下がっていた気分も元に戻り、自分の持ち場に戻る。
「おっ、やってるなユホ」
声がする方を向くと、リュークが店へと入ってきた。
「なんだ来たのか」
「こんばんわユホ君」
「こんばんわルル。SLOでは初めてだな。皆そっちに座っててくれ。水持っていくから」
リュークと一緒に来店したのは、ルル、ミカン、ユーリンのIGOメンバーだ。
リュークはSLOが始まってから他の人とパーティーを組んでいるため、このメンバーは珍しい。

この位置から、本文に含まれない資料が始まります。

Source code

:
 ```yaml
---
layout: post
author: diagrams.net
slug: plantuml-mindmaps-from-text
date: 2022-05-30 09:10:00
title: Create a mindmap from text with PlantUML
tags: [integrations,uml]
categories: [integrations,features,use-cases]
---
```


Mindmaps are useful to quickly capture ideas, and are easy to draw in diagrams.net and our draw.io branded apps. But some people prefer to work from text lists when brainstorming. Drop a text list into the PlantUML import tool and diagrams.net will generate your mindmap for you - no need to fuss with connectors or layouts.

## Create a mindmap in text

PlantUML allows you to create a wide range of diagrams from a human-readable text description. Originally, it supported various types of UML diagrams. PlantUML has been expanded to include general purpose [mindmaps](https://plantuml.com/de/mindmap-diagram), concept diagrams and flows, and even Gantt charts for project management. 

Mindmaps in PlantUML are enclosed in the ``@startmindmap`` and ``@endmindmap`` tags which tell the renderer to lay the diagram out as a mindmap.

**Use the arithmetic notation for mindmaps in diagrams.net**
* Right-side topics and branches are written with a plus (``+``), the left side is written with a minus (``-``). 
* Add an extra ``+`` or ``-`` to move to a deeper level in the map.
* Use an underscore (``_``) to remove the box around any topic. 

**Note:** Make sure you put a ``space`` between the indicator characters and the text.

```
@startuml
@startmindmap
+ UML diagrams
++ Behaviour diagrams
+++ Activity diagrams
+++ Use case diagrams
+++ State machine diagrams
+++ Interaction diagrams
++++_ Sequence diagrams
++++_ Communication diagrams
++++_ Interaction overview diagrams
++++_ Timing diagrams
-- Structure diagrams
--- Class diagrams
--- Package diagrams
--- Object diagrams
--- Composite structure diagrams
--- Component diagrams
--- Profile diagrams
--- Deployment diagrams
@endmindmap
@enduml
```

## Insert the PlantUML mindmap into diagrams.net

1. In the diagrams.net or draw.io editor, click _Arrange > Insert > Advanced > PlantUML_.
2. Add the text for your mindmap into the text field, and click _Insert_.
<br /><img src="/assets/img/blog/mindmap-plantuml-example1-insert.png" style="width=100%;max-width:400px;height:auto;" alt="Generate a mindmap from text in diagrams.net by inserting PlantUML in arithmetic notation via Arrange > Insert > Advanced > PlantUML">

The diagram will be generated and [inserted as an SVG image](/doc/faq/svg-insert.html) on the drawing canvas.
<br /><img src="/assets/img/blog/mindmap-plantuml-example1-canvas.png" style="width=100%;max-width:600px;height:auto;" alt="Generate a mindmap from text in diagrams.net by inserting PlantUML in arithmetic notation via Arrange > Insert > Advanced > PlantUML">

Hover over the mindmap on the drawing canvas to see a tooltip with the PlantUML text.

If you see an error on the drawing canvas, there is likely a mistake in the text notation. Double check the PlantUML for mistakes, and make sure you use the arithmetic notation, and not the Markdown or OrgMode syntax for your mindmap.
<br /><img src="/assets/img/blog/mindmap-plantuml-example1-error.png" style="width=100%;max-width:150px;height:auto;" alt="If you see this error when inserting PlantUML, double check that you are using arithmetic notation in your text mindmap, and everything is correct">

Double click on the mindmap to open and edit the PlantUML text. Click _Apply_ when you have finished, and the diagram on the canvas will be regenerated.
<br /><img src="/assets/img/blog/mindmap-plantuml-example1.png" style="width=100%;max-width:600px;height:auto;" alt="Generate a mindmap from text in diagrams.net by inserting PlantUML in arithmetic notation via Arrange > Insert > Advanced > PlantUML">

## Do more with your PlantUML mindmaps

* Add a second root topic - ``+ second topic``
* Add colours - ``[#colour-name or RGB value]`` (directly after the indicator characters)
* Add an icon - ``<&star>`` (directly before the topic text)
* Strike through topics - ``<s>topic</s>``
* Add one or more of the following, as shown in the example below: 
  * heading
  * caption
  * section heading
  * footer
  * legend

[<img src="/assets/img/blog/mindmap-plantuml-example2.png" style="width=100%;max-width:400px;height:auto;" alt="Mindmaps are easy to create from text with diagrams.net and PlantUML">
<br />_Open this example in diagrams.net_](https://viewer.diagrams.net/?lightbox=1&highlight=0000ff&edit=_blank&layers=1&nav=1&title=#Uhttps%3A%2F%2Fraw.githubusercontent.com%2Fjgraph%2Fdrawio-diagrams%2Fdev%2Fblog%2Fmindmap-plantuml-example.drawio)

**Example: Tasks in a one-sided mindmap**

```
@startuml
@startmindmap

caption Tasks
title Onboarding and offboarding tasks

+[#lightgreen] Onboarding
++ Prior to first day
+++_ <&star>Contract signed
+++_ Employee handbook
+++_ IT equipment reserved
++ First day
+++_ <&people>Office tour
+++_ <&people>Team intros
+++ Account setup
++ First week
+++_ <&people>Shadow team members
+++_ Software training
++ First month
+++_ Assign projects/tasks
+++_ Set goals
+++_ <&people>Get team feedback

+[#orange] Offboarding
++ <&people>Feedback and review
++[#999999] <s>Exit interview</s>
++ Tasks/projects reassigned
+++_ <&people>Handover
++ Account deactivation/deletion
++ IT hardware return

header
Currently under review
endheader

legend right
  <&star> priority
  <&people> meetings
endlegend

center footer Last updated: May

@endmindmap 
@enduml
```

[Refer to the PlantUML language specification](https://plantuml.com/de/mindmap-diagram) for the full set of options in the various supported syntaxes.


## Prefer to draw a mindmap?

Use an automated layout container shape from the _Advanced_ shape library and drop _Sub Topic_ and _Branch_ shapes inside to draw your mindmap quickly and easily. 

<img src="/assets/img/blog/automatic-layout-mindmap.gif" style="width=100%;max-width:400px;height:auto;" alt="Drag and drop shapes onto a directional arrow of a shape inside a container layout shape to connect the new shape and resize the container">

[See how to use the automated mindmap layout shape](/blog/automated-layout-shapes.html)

他の3人は、3人でパーティーを組んでいると言っていた。
「はい水。注文決まったら呼んでくれ」
「もう決まったから頼む」
「了解だ」
「アタシはツルーラビットのステーキ」
「私もミカンさんと一緒のでお願いします」
「私はサラダと、このハルア特製パスタをお願いします」
「俺は、ツルーラビットのステーキを2つと、サラダ、ハルア特製パスタ、最後に看板娘ユホのスマイル」
「了解だ………はっ!?なんだよ最後の!」
リュークが持っているメニューを取り上げる。
メニューには最初に見た時には無かった、『今日の看板娘ユホちゃんのスマイル』とあった。
「なんだよこれリューク」
「しらねーよ。ハルアさんに聞いとけって」
「ちょっと待ってろ。聞いてくる」
俺は厨房にいるハルアさんの前に向かった。
「どうしたのユホちゃん?」
「あのメニューに追加されていた『今日の看板娘ユホちゃんのスマイル』って何ですか?」
「それは私が追加した訳じゃないわぁ。多分それエレナよぉ」
「聞いてきますね」
「ワタシが言った上げるわ。ちょっと待っててねぇ」
数分後厨房にはエレナさんを連行してきたハルアさんがやってきた。
「エレナぁ~。何であんなの追加してのかしらぁ?」
「ちょっと待ってハルア!説明するから!」
ハルアさんの手つきが怖い。
今から何をする気なのか……
「で、なんでかなぁ?」
「ユホちゃんが罪悪感を感じてたから羞恥心があればそんなの消えるかなーって思ったの」
「その気遣いは嬉しいですけど、流石にこれは無理ですよ」
「え~。絶対いけると思うんだけどな」
「それはワタシも思うけど、本人の許可無しにはダメよ?」
「分かったわ。ごめんねユホちゃん」
「いえいえ、大丈夫ですよ」
「じゃあ、これについては話もついたし、メニューに乗せて良いかな?」
「ハルアさん………今何の話をしてたか分かりますか?」
「許可無しにメニューに乗せちゃいけないってことだよね?」
「はい、そうです。けど、なんで今の流れから話を持ってこれるんですか?」
「だって~、絶対お金とれるもん」
「そうだよユホちゃん!マロンはもうやってるよ?」
エレナさんに言われ、厨房からホールのほうを覗いてみると、笑顔を振りまいている。
「あいつなんであんなに慣れてるか聞いてみてもいですか?」
「βテストの時もよく手伝ってもらってたからね。あれくらいはもう恥らい無く出来るんだよ」
「まぁ……最初から恥じらいなんてなかったけどねぇ」
あいつは何を目的としてやってるんだろうか……
「注文お願い!ユホも何やってるのさ!恥ずかしがってたらやっていけないよ!」
注文をとり終え、厨房へと顔を出すマロンに呆れてしまう。
「はぁ……なんでお前そんな恥じらい無く出来てるんだよ」
「そんなの割り切っちゃえば余裕でしょ?」
「俺そんなメンタル強くないぞ……」
「そんなのいいからさ、早くホールに出てきてよ。一人じゃ無理があるから」
「分かったよ……でもスマイルなんかやらないからな」
「じゃあ……やってくれたらお姉さんが良いことをしてあげるわ」
「じゃあ私もしてあげようかな」
「何ですかそれ……怖いですよ」
「何か知りたいならちゃんと働いてからだよ?」
「そうだよユホちゃん……どうするのやるの?やらないの?」
「………やります」
「よしよし。じゃあ頑張ってきてね!」
変な好奇心に負け、不安と羞恥心を捨てきれないまま俺はホールへと向かった。